One of the hazards the script reader or assessor is bound to come up against from time to time when confronted by a script that is, shall we say, ‘off the wall’, is: is this balderdash, or could this writer be the new Beckett?
It’s not just playwrights. All creators – writers, painters, composers and others – who genuinely break new ground are likely to find it an uphill battle winning over the general public. Beckett himself – whose Waiting for Godot was received enthusiasically at its premier in France but got a definite thumbs-down in London – might not have become the icon he was had it not been for the critics Harold Hobson and Kenneth Tynan. The same applies to Harold Pinter’s Birthday Party and John Osborne’s Look Back in Anger. It takes a far-sighted person to recognise genius, and the rest of us have to run to catch up.
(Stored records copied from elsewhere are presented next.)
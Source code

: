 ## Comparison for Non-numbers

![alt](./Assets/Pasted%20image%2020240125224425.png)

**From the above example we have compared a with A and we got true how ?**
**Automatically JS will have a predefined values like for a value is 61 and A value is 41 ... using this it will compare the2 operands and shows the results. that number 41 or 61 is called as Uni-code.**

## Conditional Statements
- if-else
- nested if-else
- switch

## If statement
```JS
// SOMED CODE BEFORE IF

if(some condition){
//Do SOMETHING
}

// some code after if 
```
These thoughts were going through my mind while I was watching the latest play by the young playwright Alistair McDowall, called ‘X’, at the Royal Court. Not I hasten to add that I thought it either balderdash or Beckett, but whenever I find myself baffled by something it’s hard not to think: is it me being stupid, or does this piece make no sense at all?
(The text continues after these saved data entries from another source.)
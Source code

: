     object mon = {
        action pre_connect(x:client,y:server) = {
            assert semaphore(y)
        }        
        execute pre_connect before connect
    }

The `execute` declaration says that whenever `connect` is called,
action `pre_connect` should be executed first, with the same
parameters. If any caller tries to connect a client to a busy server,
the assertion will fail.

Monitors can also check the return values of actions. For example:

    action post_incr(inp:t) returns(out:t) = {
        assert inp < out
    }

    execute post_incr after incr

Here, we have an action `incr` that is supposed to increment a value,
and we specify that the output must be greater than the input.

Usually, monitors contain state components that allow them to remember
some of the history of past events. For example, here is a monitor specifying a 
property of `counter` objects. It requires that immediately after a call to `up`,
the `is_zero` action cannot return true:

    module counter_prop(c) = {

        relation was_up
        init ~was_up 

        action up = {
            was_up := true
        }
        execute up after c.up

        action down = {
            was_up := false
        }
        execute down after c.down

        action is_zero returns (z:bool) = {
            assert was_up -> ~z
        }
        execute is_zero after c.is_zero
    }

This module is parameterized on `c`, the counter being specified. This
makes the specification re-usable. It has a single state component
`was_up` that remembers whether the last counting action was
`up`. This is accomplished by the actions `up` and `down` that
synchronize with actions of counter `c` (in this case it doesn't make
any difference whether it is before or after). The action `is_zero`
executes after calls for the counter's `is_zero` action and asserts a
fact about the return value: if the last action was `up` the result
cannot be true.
McDowall, like many writers, does not write simple, chronological, easy-to-grasp stuff. His plays – or should I say this play – is not intended to make obvious sense. It plays with time, and reality and nightmare, featuring as it does a group of people stuck in a spaceship on Pluto waiting to be rescued by an Earth with whom they’ve lost all contact. Baffled as I was when I was watching it I read the script afterwards, which helped a bit, but there was still something in me that wondered whether there might not be an element of the Emperor’s New Clothes: if you didn’t get it or you didn’t like it, you’re stupid.
I don’t mind admitting to being stupid. I do mind missing out on something that I am too dense to appreciate, or see the point of. I read the reviews, which were mixed, to see if they could throw light on it. One said all was revealed in the final scene, but I didn’t understand the final scene. A friend said he found it moving. I said I didn’t, not really, because I didn’t feel particularly engaged with any of the characters.
And that, I think after all, is the crux of the matter. As I tell my students, there’s only one thing you need to know when you’re watching a play, and that’s your own mind. It’s not always easy, but it is important. You like a play not because you feel you should, or because the critics liked it, or your friends liked it, or because it stars a clever actor, but because you found it engaging.